Clement and others say standing room only crowds are common at track and field events in Europe, particularly at venues with smaller grandstands.
“We want people to know that being at a smaller stadium, don’t be unsettled if you don’t necessarily have a seat,” said Clement. “On the bends at the north and south ends you will actually be able to get fairly close to the track. With the long jump and triple jump runways and pits on the backstretch . . . those areas will be very accessible ad very close. And you’ll still be able to see across the field to the 100m.
“The thing is we’ve got this issue (with reduced seating) and the earlier people are there the better it’s going to be in terms of getting closer to the track.”

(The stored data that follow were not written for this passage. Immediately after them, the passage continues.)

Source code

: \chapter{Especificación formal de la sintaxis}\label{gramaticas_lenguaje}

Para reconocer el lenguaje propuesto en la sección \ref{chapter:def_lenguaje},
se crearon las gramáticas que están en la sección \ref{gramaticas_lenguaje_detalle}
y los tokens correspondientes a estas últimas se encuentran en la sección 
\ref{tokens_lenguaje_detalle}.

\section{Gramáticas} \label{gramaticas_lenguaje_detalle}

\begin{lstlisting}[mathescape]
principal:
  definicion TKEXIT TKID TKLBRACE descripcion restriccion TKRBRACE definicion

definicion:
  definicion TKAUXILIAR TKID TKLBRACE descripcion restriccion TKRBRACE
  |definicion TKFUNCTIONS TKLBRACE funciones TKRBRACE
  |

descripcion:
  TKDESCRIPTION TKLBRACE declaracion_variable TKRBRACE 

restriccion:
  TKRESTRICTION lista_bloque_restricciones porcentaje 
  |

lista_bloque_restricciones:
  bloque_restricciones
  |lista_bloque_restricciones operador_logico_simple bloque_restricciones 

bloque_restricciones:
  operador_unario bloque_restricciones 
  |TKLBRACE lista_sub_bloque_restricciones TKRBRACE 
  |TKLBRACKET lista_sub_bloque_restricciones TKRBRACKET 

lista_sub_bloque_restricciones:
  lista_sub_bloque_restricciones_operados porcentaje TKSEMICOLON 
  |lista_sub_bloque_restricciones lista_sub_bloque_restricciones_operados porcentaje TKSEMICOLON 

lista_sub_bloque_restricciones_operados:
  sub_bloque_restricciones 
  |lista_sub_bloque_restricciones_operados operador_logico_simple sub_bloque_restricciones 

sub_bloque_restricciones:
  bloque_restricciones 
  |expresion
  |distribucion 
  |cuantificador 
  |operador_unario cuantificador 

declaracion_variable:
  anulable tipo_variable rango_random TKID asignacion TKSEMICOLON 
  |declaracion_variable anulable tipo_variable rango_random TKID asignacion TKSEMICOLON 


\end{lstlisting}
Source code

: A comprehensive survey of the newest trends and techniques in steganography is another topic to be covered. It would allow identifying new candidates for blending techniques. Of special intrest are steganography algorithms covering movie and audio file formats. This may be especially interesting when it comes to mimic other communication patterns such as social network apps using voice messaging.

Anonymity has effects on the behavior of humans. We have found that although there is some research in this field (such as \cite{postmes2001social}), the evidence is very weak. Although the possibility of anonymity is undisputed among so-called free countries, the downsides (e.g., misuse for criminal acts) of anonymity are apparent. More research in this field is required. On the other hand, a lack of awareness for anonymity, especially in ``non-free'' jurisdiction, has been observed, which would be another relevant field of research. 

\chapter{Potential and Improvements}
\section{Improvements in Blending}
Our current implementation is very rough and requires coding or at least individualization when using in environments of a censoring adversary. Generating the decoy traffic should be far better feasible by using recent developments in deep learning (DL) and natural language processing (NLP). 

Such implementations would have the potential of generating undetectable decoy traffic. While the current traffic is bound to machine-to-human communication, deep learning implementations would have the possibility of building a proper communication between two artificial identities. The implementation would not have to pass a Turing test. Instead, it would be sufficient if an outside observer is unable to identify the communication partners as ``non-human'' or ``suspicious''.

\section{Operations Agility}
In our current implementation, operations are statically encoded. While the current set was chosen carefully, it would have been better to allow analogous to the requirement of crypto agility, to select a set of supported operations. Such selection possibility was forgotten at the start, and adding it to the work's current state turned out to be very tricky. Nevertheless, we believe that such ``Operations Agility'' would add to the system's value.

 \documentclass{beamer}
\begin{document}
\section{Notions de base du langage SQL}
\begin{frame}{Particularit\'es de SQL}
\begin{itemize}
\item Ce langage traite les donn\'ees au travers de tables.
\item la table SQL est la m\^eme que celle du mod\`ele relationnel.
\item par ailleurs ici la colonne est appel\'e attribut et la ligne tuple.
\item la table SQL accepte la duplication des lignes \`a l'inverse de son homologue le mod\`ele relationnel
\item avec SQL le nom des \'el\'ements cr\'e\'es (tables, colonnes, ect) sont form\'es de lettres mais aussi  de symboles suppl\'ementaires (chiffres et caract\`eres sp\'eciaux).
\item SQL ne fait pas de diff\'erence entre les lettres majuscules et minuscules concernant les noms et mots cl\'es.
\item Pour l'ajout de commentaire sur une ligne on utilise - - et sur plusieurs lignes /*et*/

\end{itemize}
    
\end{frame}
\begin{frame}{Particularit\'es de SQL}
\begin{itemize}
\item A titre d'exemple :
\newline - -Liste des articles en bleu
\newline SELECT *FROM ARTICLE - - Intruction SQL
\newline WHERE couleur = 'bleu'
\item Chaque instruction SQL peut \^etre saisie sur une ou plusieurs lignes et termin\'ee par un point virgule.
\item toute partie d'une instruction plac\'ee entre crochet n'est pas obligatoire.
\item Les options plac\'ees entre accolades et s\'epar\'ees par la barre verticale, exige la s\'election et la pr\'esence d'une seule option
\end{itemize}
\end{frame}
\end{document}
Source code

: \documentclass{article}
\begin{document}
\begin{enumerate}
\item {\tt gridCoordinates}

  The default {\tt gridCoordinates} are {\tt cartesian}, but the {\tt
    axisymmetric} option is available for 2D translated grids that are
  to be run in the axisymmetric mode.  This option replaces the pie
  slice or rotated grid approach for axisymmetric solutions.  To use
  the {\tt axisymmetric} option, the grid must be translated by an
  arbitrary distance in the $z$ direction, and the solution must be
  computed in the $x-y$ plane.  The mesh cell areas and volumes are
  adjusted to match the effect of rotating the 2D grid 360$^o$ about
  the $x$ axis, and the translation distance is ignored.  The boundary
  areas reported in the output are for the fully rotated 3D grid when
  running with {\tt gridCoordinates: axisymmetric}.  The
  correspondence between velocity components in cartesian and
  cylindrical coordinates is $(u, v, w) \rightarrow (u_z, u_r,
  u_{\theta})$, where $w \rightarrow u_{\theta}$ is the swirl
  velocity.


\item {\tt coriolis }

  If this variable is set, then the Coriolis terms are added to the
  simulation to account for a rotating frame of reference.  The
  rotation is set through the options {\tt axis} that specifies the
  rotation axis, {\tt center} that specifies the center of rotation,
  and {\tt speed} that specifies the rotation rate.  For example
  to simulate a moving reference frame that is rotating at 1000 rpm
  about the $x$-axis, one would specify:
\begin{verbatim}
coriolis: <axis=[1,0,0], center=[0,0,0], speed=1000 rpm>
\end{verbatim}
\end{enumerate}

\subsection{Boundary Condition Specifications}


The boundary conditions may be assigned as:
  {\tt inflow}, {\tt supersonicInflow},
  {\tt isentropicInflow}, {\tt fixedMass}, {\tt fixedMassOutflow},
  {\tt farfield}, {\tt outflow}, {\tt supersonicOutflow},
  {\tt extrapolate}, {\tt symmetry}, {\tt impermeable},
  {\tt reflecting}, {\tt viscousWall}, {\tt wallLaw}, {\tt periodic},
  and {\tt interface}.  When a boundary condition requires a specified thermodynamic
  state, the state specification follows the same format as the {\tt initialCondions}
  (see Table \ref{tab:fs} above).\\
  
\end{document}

Chris Winter, a recently retired distance and steeplechase runner for Canada, says there was a real intimate feeling running at standing room-only track events in Europe, something he hopes can be replicated at Percy Perry.
“It’s kind of a festival feeling with booths and food stands,” said Winter, now the track and field technical manager for BC Athletics. “It’s really casual and relaxed and there’s a fluidity and flexibility to be able to move around the venue.
“The stands tend to be for VIPs, tickets go for more money. Around the rest of the meet, it’s for the common person. It’s a more social atmosphere . . . you can get around and talk to different people rather than just the three or four people around you if you’re sitting in seats.”
Winter recalled a meet in Oordegem, Belgium, a town of 3,000 near the border with Germany.
“It was out in the middle of nowhere, in basically a farmer’s field, but it was packed with thousands of people. They had the beer garden going. It was a real intimate feeling. Some of these smaller venues can sell that. And it’s better for the athletes with fans spread out around the track.”
Percy Perry Stadium features a 400-metre polyflex synthetic rubberized track surface that is reputed to be one of the fastest in the country. That bodes well for de Grasse, a Markham, Ont., native who said on a conference call last month that he wants to impress the crowd with “a sub-10 second performance.”
Clement said the Jerome will be an exciting opportunity for people to see the man who won the Canadian Press, CBC and Air Canada athlete of the year awards for 2016. De Grasse also won the IAAF Rising Star Award for 2016 after the 22-year-old earned a silver medal in the 200 metres at Rio in a captivating battle with Jamaican superstar Usain Bolt and bronze medals in the 100 and 4x100 relay. (See CBC television special 20 minute here on the ascent of Andre De Grasse.)
“I still run into people all the time who say ‘I saw Harry Jerome run,’” said Clement. “We’ll probably look back historically, over the generations, and ask ‘Did you see Andre de Grasse?’ There’s a cachet with an athlete of that calibre to be able to say ‘I was there, I saw him do this.’”
While de Grasse will undoubtedly be the biggest draw on June 28, Winter noted the dynamic sprinter wouldn’t be the only big name at the meet. Commitments are still being confirmed, but it’s likely that many of athletes from the 2016 Rio Olympic Games will attend.